Heart disease causes early brain dysfunction and may triple Alzheimer’s key protein – ScienceDaily – Archyde

Early on, heart disease can lead directly to brain dysfunction that can lead to dementia and triple the amount of an Alzheimer’s protein in the brain, scientists say.

The new study, published in eLife, has found that heart disease causes a breakdown in a key brain function that links brain activity and blood flow, meaning the brain gets less blood for the same amount of activity.

This occurs in patients with heart disease before the accumulation of fat in the blood vessels of the brain (atherosclerosis) and is a prelude to dementia. Until now, it has been unclear how some forms of vascular dementia can appear years before atherosclerosis develops in the brain.

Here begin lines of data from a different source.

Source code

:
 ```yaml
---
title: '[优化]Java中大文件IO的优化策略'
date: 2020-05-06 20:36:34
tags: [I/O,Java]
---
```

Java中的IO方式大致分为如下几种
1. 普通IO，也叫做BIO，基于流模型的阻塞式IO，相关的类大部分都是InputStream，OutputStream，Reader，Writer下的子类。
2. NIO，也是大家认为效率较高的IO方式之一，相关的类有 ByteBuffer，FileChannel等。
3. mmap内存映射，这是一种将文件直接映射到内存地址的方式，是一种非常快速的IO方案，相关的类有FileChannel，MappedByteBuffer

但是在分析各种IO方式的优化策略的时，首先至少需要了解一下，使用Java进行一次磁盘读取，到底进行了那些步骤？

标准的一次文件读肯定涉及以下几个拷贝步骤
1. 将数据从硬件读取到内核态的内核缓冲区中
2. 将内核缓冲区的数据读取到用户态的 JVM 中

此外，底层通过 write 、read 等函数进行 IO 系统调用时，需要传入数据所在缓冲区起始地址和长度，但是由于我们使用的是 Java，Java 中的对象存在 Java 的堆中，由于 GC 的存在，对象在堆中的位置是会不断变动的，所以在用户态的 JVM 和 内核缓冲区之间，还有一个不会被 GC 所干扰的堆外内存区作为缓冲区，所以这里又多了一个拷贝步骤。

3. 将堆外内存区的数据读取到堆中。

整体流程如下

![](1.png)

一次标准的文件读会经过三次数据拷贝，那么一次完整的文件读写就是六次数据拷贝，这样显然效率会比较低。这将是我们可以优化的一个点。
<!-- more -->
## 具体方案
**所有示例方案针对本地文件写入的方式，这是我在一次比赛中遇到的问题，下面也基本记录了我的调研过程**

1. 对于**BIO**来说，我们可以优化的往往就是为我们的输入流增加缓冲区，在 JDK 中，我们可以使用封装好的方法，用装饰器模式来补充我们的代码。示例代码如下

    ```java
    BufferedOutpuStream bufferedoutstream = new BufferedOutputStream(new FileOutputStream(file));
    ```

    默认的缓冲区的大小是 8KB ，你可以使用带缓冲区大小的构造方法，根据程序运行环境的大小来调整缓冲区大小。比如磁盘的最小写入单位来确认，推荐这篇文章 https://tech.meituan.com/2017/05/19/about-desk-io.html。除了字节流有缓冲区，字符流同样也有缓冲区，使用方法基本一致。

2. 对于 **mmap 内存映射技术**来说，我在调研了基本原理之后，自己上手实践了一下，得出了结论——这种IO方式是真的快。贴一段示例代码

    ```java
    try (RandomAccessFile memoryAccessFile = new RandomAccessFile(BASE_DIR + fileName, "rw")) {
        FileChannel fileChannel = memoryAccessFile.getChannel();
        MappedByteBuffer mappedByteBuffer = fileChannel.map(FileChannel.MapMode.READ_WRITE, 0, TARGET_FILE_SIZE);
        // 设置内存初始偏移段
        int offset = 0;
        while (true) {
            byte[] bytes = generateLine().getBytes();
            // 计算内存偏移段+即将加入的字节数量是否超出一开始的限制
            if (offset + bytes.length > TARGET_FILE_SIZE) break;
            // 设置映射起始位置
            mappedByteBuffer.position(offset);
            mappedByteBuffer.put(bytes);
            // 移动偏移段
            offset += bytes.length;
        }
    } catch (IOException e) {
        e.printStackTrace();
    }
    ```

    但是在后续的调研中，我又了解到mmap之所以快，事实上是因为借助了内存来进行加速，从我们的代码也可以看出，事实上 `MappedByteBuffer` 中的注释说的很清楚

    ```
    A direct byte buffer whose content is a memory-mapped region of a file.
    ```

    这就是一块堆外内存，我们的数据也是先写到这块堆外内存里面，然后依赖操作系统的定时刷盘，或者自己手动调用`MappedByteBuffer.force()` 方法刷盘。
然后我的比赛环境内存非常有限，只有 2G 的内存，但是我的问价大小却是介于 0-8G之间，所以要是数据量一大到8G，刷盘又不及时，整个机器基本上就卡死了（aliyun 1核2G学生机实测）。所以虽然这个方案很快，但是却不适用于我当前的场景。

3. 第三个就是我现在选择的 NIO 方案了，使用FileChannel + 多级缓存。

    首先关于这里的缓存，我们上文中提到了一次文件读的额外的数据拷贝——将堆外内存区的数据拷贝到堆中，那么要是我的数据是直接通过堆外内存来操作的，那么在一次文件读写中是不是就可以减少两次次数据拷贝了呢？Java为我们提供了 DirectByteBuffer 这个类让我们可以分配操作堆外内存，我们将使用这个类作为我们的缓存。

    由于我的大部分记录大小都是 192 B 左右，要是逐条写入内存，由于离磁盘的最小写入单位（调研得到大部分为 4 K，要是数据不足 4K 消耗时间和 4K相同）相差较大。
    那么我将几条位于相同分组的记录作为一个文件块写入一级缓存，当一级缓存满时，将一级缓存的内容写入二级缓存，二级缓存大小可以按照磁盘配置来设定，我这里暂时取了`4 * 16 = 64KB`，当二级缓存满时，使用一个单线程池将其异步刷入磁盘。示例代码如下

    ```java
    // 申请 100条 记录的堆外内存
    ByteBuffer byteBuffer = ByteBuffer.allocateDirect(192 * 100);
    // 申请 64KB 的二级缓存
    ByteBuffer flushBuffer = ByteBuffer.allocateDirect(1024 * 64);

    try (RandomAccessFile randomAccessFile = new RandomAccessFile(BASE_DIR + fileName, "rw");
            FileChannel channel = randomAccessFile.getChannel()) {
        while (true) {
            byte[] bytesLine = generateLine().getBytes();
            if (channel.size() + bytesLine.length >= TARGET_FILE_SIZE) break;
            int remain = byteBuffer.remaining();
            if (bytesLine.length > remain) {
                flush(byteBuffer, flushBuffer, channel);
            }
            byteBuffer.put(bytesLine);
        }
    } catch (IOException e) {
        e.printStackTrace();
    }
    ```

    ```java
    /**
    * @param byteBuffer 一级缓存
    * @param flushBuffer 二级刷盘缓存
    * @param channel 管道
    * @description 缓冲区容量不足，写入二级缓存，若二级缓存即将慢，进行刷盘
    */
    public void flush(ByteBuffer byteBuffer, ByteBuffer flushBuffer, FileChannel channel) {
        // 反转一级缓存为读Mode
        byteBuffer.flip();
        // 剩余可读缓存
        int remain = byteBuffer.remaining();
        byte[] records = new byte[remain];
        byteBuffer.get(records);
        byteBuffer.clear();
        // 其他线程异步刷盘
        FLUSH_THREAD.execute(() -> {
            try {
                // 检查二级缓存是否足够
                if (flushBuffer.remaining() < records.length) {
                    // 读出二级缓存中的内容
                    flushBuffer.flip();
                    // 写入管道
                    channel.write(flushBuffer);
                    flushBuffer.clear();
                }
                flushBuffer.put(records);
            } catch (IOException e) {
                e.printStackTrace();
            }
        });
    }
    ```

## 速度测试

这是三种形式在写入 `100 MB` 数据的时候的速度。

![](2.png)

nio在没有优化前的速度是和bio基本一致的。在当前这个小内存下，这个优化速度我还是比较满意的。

The researchers also discovered that the combination of heart disease and a genetic predisposition to Alzheimer’s disease tripled the amount of beta-amyloid, a protein that builds and triggers Alzheimer’s, and increases levels of an inflammatory gene (IL1) in the brain.

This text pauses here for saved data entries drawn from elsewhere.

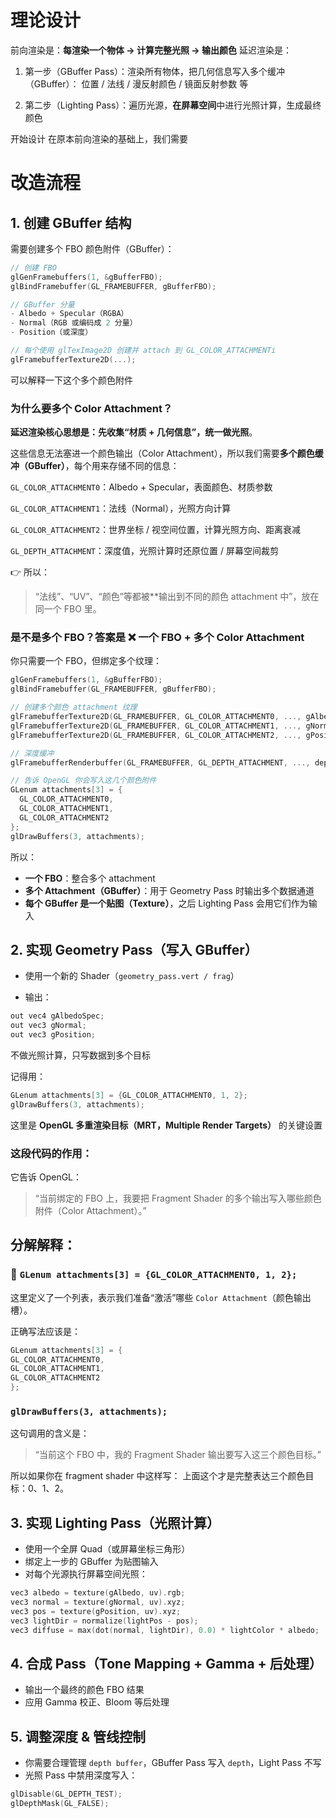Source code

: # 理论设计
前向渲染是：**每渲染一个物体 → 计算完整光照 → 输出颜色**
延迟渲染是：

1.  第一步（GBuffer Pass）：渲染所有物体，把几何信息写入多个缓冲（GBuffer）：
    位置 / 法线 / 漫反射颜色 / 镜面反射参数 等
        
2.  第二步（Lighting Pass）：遍历光源，**在屏幕空间**中进行光照计算，生成最终颜色

开始设计
在原本前向渲染的基础上，我们需要
# 改造流程
## 1. 创建 GBuffer 结构

需要创建多个 FBO 颜色附件（GBuffer）：
```cpp
// 创建 FBO
glGenFramebuffers(1, &gBufferFBO);
glBindFramebuffer(GL_FRAMEBUFFER, gBufferFBO);

// GBuffer 分量
- Albedo + Specular（RGBA）
- Normal（RGB 或编码成 2 分量）
- Position（或深度）

// 每个使用 glTexImage2D 创建并 attach 到 GL_COLOR_ATTACHMENTi
glFramebufferTexture2D(...);
```

可以解释一下这个多个颜色附件
### 为什么要多个 Color Attachment？

**延迟渲染核心思想是：先收集“材质 + 几何信息”，统一做光照**。

这些信息无法塞进一个颜色输出（Color Attachment），所以我们需要**多个颜色缓冲（GBuffer）**，每个用来存储不同的信息：

`GL_COLOR_ATTACHMENT0`：Albedo + Specular，表面颜色、材质参数

`GL_COLOR_ATTACHMENT1`：法线（Normal），光照方向计算

`GL_COLOR_ATTACHMENT2`：世界坐标 / 视空间位置，计算光照方向、距离衰减

`GL_DEPTH_ATTACHMENT`：深度值，光照计算时还原位置 / 屏幕空间裁剪

👉 所以：
> “法线”、“UV”、“颜色”等都被**输出到不同的颜色 attachment 中”，放在同一个 FBO 里。

### 是不是多个 FBO？答案是 ❌ **一个 FBO + 多个 Color Attachment**

你只需要一个 FBO，但绑定多个纹理：
```cpp
glGenFramebuffers(1, &gBufferFBO);
glBindFramebuffer(GL_FRAMEBUFFER, gBufferFBO);

// 创建多个颜色 attachment 纹理
glFramebufferTexture2D(GL_FRAMEBUFFER, GL_COLOR_ATTACHMENT0, ..., gAlbedoTexture);
glFramebufferTexture2D(GL_FRAMEBUFFER, GL_COLOR_ATTACHMENT1, ..., gNormalTexture);
glFramebufferTexture2D(GL_FRAMEBUFFER, GL_COLOR_ATTACHMENT2, ..., gPositionTexture);

// 深度缓冲
glFramebufferRenderbuffer(GL_FRAMEBUFFER, GL_DEPTH_ATTACHMENT, ..., depthBuffer);

// 告诉 OpenGL 你会写入这几个颜色附件
GLenum attachments[3] = {
  GL_COLOR_ATTACHMENT0,
  GL_COLOR_ATTACHMENT1,
  GL_COLOR_ATTACHMENT2
};
glDrawBuffers(3, attachments);
```
所以：
-   **一个 FBO**：整合多个 attachment
-   **多个 Attachment（GBuffer）**：用于 Geometry Pass 时输出多个数据通道
-   **每个 GBuffer 是一个贴图（Texture）**，之后 Lighting Pass 会用它们作为输入

## 2. 实现 Geometry Pass（写入 GBuffer）

-   使用一个新的 Shader（`geometry_pass.vert / frag`）
    
-   输出：
```cpp
out vec4 gAlbedoSpec;
out vec3 gNormal;
out vec3 gPosition;
```
不做光照计算，只写数据到多个目标

记得用：
```cpp
GLenum attachments[3] = {GL_COLOR_ATTACHMENT0, 1, 2};
glDrawBuffers(3, attachments);
```
这里是 **OpenGL 多重渲染目标（MRT，Multiple Render Targets）** 的关键设置
### 这段代码的作用：

它告诉 OpenGL：
> “当前绑定的 FBO 上，我要把 Fragment Shader 的多个输出写入哪些颜色附件（Color Attachment）。”
## 分解解释：

### 🔸 `GLenum attachments[3] = {GL_COLOR_ATTACHMENT0, 1, 2};`

这里定义了一个列表，表示我们准备“激活”哪些 `Color Attachment`（颜色输出槽）。

正确写法应该是：
```cpp
GLenum attachments[3] = {     
GL_COLOR_ATTACHMENT0,     
GL_COLOR_ATTACHMENT1,     
GL_COLOR_ATTACHMENT2 
};
```
### `glDrawBuffers(3, attachments);`

这句调用的含义是：

> “当前这个 FBO 中，我的 Fragment Shader 输出要写入这三个颜色目标。”

所以如果你在 fragment shader 中这样写：
上面这个才是完整表达三个颜色目标：0、1、2。

## 3. 实现 Lighting Pass（光照计算）

-   使用一个全屏 Quad（或屏幕坐标三角形）
-   绑定上一步的 GBuffer 为贴图输入
-   对每个光源执行屏幕空间光照：

```cpp
vec3 albedo = texture(gAlbedo, uv).rgb;
vec3 normal = texture(gNormal, uv).xyz;
vec3 pos = texture(gPosition, uv).xyz;
vec3 lightDir = normalize(lightPos - pos);
vec3 diffuse = max(dot(normal, lightDir), 0.0) * lightColor * albedo;

```
## 4. 合成 Pass（Tone Mapping + Gamma + 后处理）

-   输出一个最终的颜色 FBO 结果
-   应用 Gamma 校正、Bloom 等后处理

## 5. 调整深度 & 管线控制

-   你需要合理管理 `depth buffer`，GBuffer Pass 写入 `depth`，Light Pass 不写
-   光照 Pass 中禁用深度写入：
```cpp
glDisable(GL_DEPTH_TEST);
glDepthMask(GL_FALSE);
```
<!--stackedit_data:
eyJoaXN0b3J5IjpbMTc5MDc1OTU3NywtODU3NDk4ODg0LC0xOD
I5NzQyODEsNzY3NjM4MjA0LDUwMzk1OTYzMV19
-->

dr Osman Shabir, lead author of the study from the University of Sheffield’s Neuroscience and Healthy Lifespan Institutes, said: “Alzheimer’s disease is the most common form of dementia worldwide, and heart disease is a major risk factor for both Alzheimer’s and dementia.” The new findings are key to our understanding of the links between heart disease and dementia.

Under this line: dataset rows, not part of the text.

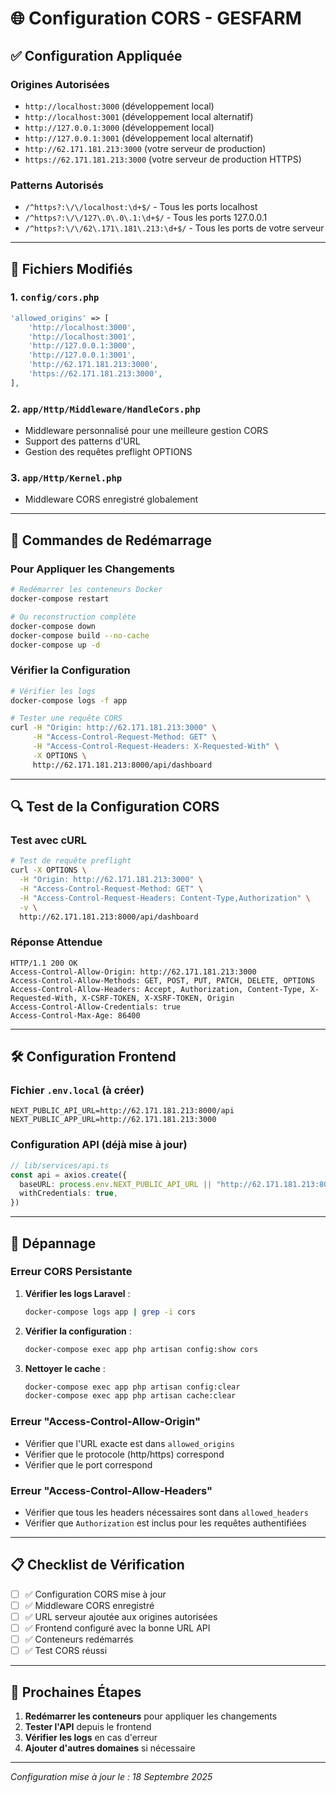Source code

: # 🌐 Configuration CORS - GESFARM

## ✅ **Configuration Appliquée**

### **Origines Autorisées**
- `http://localhost:3000` (développement local)
- `http://localhost:3001` (développement local alternatif)
- `http://127.0.0.1:3000` (développement local)
- `http://127.0.0.1:3001` (développement local alternatif)
- `http://62.171.181.213:3000` (votre serveur de production)
- `https://62.171.181.213:3000` (votre serveur de production HTTPS)

### **Patterns Autorisés**
- `/^https?:\/\/localhost:\d+$/` - Tous les ports localhost
- `/^https?:\/\/127\.0\.0\.1:\d+$/` - Tous les ports 127.0.0.1
- `/^https?:\/\/62\.171\.181\.213:\d+$/` - Tous les ports de votre serveur

---

## 🔧 **Fichiers Modifiés**

### **1. `config/cors.php`**
```php
'allowed_origins' => [
    'http://localhost:3000',
    'http://localhost:3001',
    'http://127.0.0.1:3000',
    'http://127.0.0.1:3001',
    'http://62.171.181.213:3000',
    'https://62.171.181.213:3000',
],
```

### **2. `app/Http/Middleware/HandleCors.php`**
- Middleware personnalisé pour une meilleure gestion CORS
- Support des patterns d'URL
- Gestion des requêtes preflight OPTIONS

### **3. `app/Http/Kernel.php`**
- Middleware CORS enregistré globalement

---

## 🚀 **Commandes de Redémarrage**

### **Pour Appliquer les Changements**
```bash
# Redémarrer les conteneurs Docker
docker-compose restart

# Ou reconstruction complète
docker-compose down
docker-compose build --no-cache
docker-compose up -d
```

### **Vérifier la Configuration**
```bash
# Vérifier les logs
docker-compose logs -f app

# Tester une requête CORS
curl -H "Origin: http://62.171.181.213:3000" \
     -H "Access-Control-Request-Method: GET" \
     -H "Access-Control-Request-Headers: X-Requested-With" \
     -X OPTIONS \
     http://62.171.181.213:8000/api/dashboard
```

---

## 🔍 **Test de la Configuration CORS**

### **Test avec cURL**
```bash
# Test de requête preflight
curl -X OPTIONS \
  -H "Origin: http://62.171.181.213:3000" \
  -H "Access-Control-Request-Method: GET" \
  -H "Access-Control-Request-Headers: Content-Type,Authorization" \
  -v \
  http://62.171.181.213:8000/api/dashboard
```

### **Réponse Attendue**
```
HTTP/1.1 200 OK
Access-Control-Allow-Origin: http://62.171.181.213:3000
Access-Control-Allow-Methods: GET, POST, PUT, PATCH, DELETE, OPTIONS
Access-Control-Allow-Headers: Accept, Authorization, Content-Type, X-Requested-With, X-CSRF-TOKEN, X-XSRF-TOKEN, Origin
Access-Control-Allow-Credentials: true
Access-Control-Max-Age: 86400
```

---

## 🛠️ **Configuration Frontend**

### **Fichier `.env.local` (à créer)**
```env
NEXT_PUBLIC_API_URL=http://62.171.181.213:8000/api
NEXT_PUBLIC_APP_URL=http://62.171.181.213:3000
```

### **Configuration API (déjà mise à jour)**
```typescript
// lib/services/api.ts
const api = axios.create({
  baseURL: process.env.NEXT_PUBLIC_API_URL || "http://62.171.181.213:8000/api",
  withCredentials: true,
})
```

---

## 🚨 **Dépannage**

### **Erreur CORS Persistante**
1. **Vérifier les logs Laravel** :
   ```bash
   docker-compose logs app | grep -i cors
   ```

2. **Vérifier la configuration** :
   ```bash
   docker-compose exec app php artisan config:show cors
   ```

3. **Nettoyer le cache** :
   ```bash
   docker-compose exec app php artisan config:clear
   docker-compose exec app php artisan cache:clear
   ```

### **Erreur "Access-Control-Allow-Origin"**
- Vérifier que l'URL exacte est dans `allowed_origins`
- Vérifier que le protocole (http/https) correspond
- Vérifier que le port correspond

### **Erreur "Access-Control-Allow-Headers"**
- Vérifier que tous les headers nécessaires sont dans `allowed_headers`
- Vérifier que `Authorization` est inclus pour les requêtes authentifiées

---

## 📋 **Checklist de Vérification**

- [ ] ✅ Configuration CORS mise à jour
- [ ] ✅ Middleware CORS enregistré
- [ ] ✅ URL serveur ajoutée aux origines autorisées
- [ ] ✅ Frontend configuré avec la bonne URL API
- [ ] ✅ Conteneurs redémarrés
- [ ] ✅ Test CORS réussi

---

## 🔄 **Prochaines Étapes**

1. **Redémarrer les conteneurs** pour appliquer les changements
2. **Tester l'API** depuis le frontend
3. **Vérifier les logs** en cas d'erreur
4. **Ajouter d'autres domaines** si nécessaire

---

*Configuration mise à jour le : 18 Septembre 2025*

“We have discovered that midlife heart disease leads to the breakdown of neurovascular coupling, an important mechanism in our brain that controls the amount of blood supplied to our neurons. This breakdown means the brain isn’t getting enough oxygen when it needs it and not in time, which can lead to dementia.”

The team has since won a three-year grant from the British Heart Foundation to study the use of an arthritis drug that targets IL1 to see if it could reverse or reduce brain dysfunction caused by heart disease.

The team also found that brain injuries can also worsen the regulation of cerebral blood flow, supporting observations that patients’ symptoms often worsen after injuries or falls.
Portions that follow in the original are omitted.